If by any chance you're looking for the inverse transform, that is,
if you want to know where a given pixel will land, you simply switch
inputs and outputs:
For a,b,c,d:
r1_x = a * 0 + b * 0 * 0 + c * 0 + d
r2_x = a * 1 + b * 1 * 0 + c * 0 + d
r3_x = a * 0 + b * 0 * 1 + c * 1 + d
r4_x = a * 1 + b * 1 * 1 + c * 1 + d
For e,f,g,h:
r1_y = e * 0 + f * 0 * 0 + g * 0 + h
r2_y = e * 1 + f * 1 * 0 + g * 0 + h
r3_y = e * 0 + f * 0 * 1 + g * 1 + h
r4_y = e * 0 + f * 0 * 1 + g * 1 + h
You're talking about perspective transformation from 2D planar onto a square 'in space' I think.
Well - This one is not that difficult. The mathematics are explained in the paper:
Heckbert, Paul, Fundamentals of
Texture Mapping and Image Warping,
Master’s thesis, UCB/CSD 89/516, CS
Division, U.C. Berkeley, June 1989.
(I don't link to the paper due to copyright reasons.

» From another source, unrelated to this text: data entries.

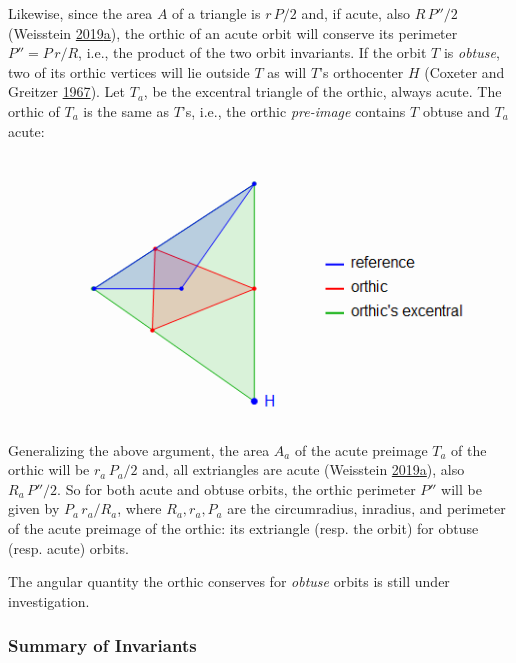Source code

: \documentclass[]{article}
\begin{document}
Likewise, since the area \(A\) of a triangle is \(r\,P/2\) and, if acute, also \(R\,P''/2\) (Weisstein \protect\hyperlink{ref-mw}{2019}\protect\hyperlink{ref-mw}{a}), the orthic of an acute orbit will conserve its perimeter \(P''=P\,r/R\), i.e., the product of the two orbit invariants. If the orbit \(T\) is \emph{obtuse}, two of its orthic vertices will lie outside \(T\) as will \(T\)'s orthocenter \(H\) (Coxeter and Greitzer \protect\hyperlink{ref-coxeter67}{1967}). Let \(T_a\), be the excentral triangle of the orthic, always acute. The orthic of \(T_a\) is the same as \(T\)'s, i.e., the orthic \emph{pre-image} contains \(T\) obtuse and \(T_a\) acute:

\begin{figure}[H]

{\centering \includegraphics[width=0.75\linewidth]{pics/orthic_preimage} 

}

\end{figure}

Generalizing the above argument, the area \(A_a\) of the acute preimage \(T_a\) of the orthic will be \(r_a\,P_a/2\) and, all extriangles are acute (Weisstein \protect\hyperlink{ref-mw}{2019}\protect\hyperlink{ref-mw}{a}), also \(R_a\,P''/2\). So for both acute and obtuse orbits, the orthic perimeter \(P''\) will be given by \(P_a\,r_a/R_a\), where \(R_a,r_a,P_a\) are the circumradius, inradius, and perimeter of the acute preimage of the orthic: its extriangle (resp. the orbit) for obtuse (resp. acute) orbits.

The angular quantity the orthic conserves for \emph{obtuse} orbits is still under investigation.

\hypertarget{summary-of-invariants}{%
\subsubsection{Summary of Invariants}\label{summary-of-invariants}}
\end{document}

It's available on the net and you shouldn't have any problems finding it though)
This gives you the math and some ready to use equations to do it.
If you are looking for some "easy to rip" code I suggest to download the OpenVG reference implementation and take a close look at the functions "vguComputeWarpQuadToSquare", "vguComputeWarpSquareToQuad" and "vguComputeWarpQuadToQuad" :-) They cover all you need.
Download here: http://www.khronos.org/registry/vg/ri/openvg-1.1-ri.zip
These functions will calculate a 3x3 matrix that does the transformation. To use this matrix you have to extend your 2D coordinates into 2D homogenous coordinates. That's not that difficult but beyond the scope of the question. If you need help to work with them I suggest that you ask that in a different question.